Hoje, o crescente número de protestos assinala a desilusão com a violência social e estrutural que os mesmos enfrentam perante a indiferença dos órgãos estatais. Nos musseques há inúmeras mortes que continuam a não ser registadas e propositadamente silenciadas.
A reação violenta da população deve ser encarada perante um contexto de autocensura em Angola assim como da política de medo de revolta, que se deve maioritariamente a um legado de guerra e aos acontecimentos incertos do 27 Maio de 1977. O massacre que se seguiu ao alegado golpe de estado – e a sua subsequente repressão são alguns dos fatores contribuintes para o silenciamento do povo.
No entanto, desde 2012 que há um crescente ressentimento pelas políticas do governo – confirmado pelo gradual aumento de protestos.
A “Operação Resgate”, colocada em prática a seis de novembro de 2018, tem como objetivo reforçar a autoridade do estado – e de reduzir o que é denominado pelo estado como os “fatores desencadeadores da desordem e insegurança” – visando a prevenção da imigração ilegal , e a proibição de venda de produtos não autorizados em mercados informais.
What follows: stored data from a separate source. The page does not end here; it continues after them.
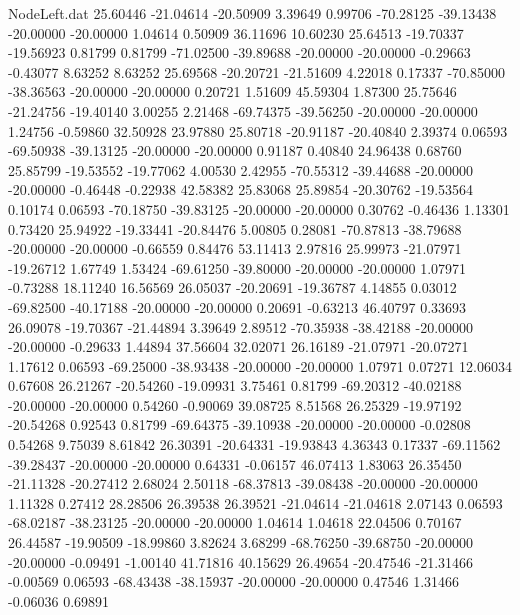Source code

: \begin{filecontents}{NodeLeft.dat}
  25.60446  -21.04614  -20.50909     3.39649    0.99706  -70.28125  -39.13438  -20.00000  -20.00000    1.04614    0.50909   36.11696   10.60230
  25.64513  -19.70337  -19.56923     0.81799    0.81799  -71.02500  -39.89688  -20.00000  -20.00000   -0.29663   -0.43077    8.63252    8.63252
  25.69568  -20.20721  -21.51609     4.22018    0.17337  -70.85000  -38.36563  -20.00000  -20.00000    0.20721    1.51609   45.59304    1.87300
  25.75646  -21.24756  -19.40140     3.00255    2.21468  -69.74375  -39.56250  -20.00000  -20.00000    1.24756   -0.59860   32.50928   23.97880
  25.80718  -20.91187  -20.40840     2.39374    0.06593  -69.50938  -39.13125  -20.00000  -20.00000    0.91187    0.40840   24.96438    0.68760
  25.85799  -19.53552  -19.77062     4.00530    2.42955  -70.55312  -39.44688  -20.00000  -20.00000   -0.46448   -0.22938   42.58382   25.83068
  25.89854  -20.30762  -19.53564     0.10174    0.06593  -70.18750  -39.83125  -20.00000  -20.00000    0.30762   -0.46436    1.13301    0.73420
  25.94922  -19.33441  -20.84476     5.00805    0.28081  -70.87813  -38.79688  -20.00000  -20.00000   -0.66559    0.84476   53.11413    2.97816
  25.99973  -21.07971  -19.26712     1.67749    1.53424  -69.61250  -39.80000  -20.00000  -20.00000    1.07971   -0.73288   18.11240   16.56569
  26.05037  -20.20691  -19.36787     4.14855    0.03012  -69.82500  -40.17188  -20.00000  -20.00000    0.20691   -0.63213   46.40797    0.33693
  26.09078  -19.70367  -21.44894     3.39649    2.89512  -70.35938  -38.42188  -20.00000  -20.00000   -0.29633    1.44894   37.56604   32.02071
  26.16189  -21.07971  -20.07271     1.17612    0.06593  -69.25000  -38.93438  -20.00000  -20.00000    1.07971    0.07271   12.06034    0.67608
  26.21267  -20.54260  -19.09931     3.75461    0.81799  -69.20312  -40.02188  -20.00000  -20.00000    0.54260   -0.90069   39.08725    8.51568
  26.25329  -19.97192  -20.54268     0.92543    0.81799  -69.64375  -39.10938  -20.00000  -20.00000   -0.02808    0.54268    9.75039    8.61842
  26.30391  -20.64331  -19.93843     4.36343    0.17337  -69.11562  -39.28437  -20.00000  -20.00000    0.64331   -0.06157   46.07413    1.83063
  26.35450  -21.11328  -20.27412     2.68024    2.50118  -68.37813  -39.08438  -20.00000  -20.00000    1.11328    0.27412   28.28506   26.39538
  26.39521  -21.04614  -21.04618     2.07143    0.06593  -68.02187  -38.23125  -20.00000  -20.00000    1.04614    1.04618   22.04506    0.70167
  26.44587  -19.90509  -18.99860     3.82624    3.68299  -68.76250  -39.68750  -20.00000  -20.00000   -0.09491   -1.00140   41.71816   40.15629
  26.49654  -20.47546  -21.31466    -0.00569    0.06593  -68.43438  -38.15937  -20.00000  -20.00000    0.47546    1.31466   -0.06036    0.69891

\end{filecontents}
No entanto, é importante enquadrar a Operação Resgate no panorama ideológico do quadro do MPLA, e a consequente visão de ‘modernização’ que tem guiado o seu percurso de restruturação pós-guerra.
Do mesmo modo, é premente enquadrar este atos desmedidos de violência por parte das forças policiais no panorama político angolano atual – onde o desejo de progresso posiciona as populações mais pobres como obstáculo, levando a práticas de exclusão.
Em Angola, continua a existir aquilo que o autor Ricardo Soares Oliveira1 denomina como a construção de paz iliberal: o reerguer do pais é predominantemente baseado na consolidação de poder político e económico, priorizando uma visão elitista.
A produção quotidiana de espaço nos musseques, e a dinamização do mercado informal — não estão em harmonia com a imagem de uma Luanda contemporânea que o governo pretende construir e internacionalizar.
O assassinato de Juliana Cafrique é importante ser enquadrado diante de um plano governamental que trata com indiferença aqueles que não se ‘assimilam’ diante a visão do MPLA para uma ‘Angola Moderna’. Este é o projeto que designa uma ‘Política de Pertença’ .
Hoje é de máxima importância que nos recordemos do nome de Juliana Cafrique, e de muitos outros que a antecederam e continuam a ser sujeitos a injustiças, face a uma ausência de programas sustentáveis que ofereçam alternativa. Infelizmente, estas continuam a ser práticas institucionalizadas, e não casos isolados.
O caso de Juliana Cafrique relembra-nos duma verdade desconfortável em Angola: que nem todos aproveitam dos direitos á cidadania.
- 1. Soares de Oliveira, Ricardo. “Illiberal peacebuilding in Angola.” The Journal of Modern African Studies 49:2 (2011): 287-314.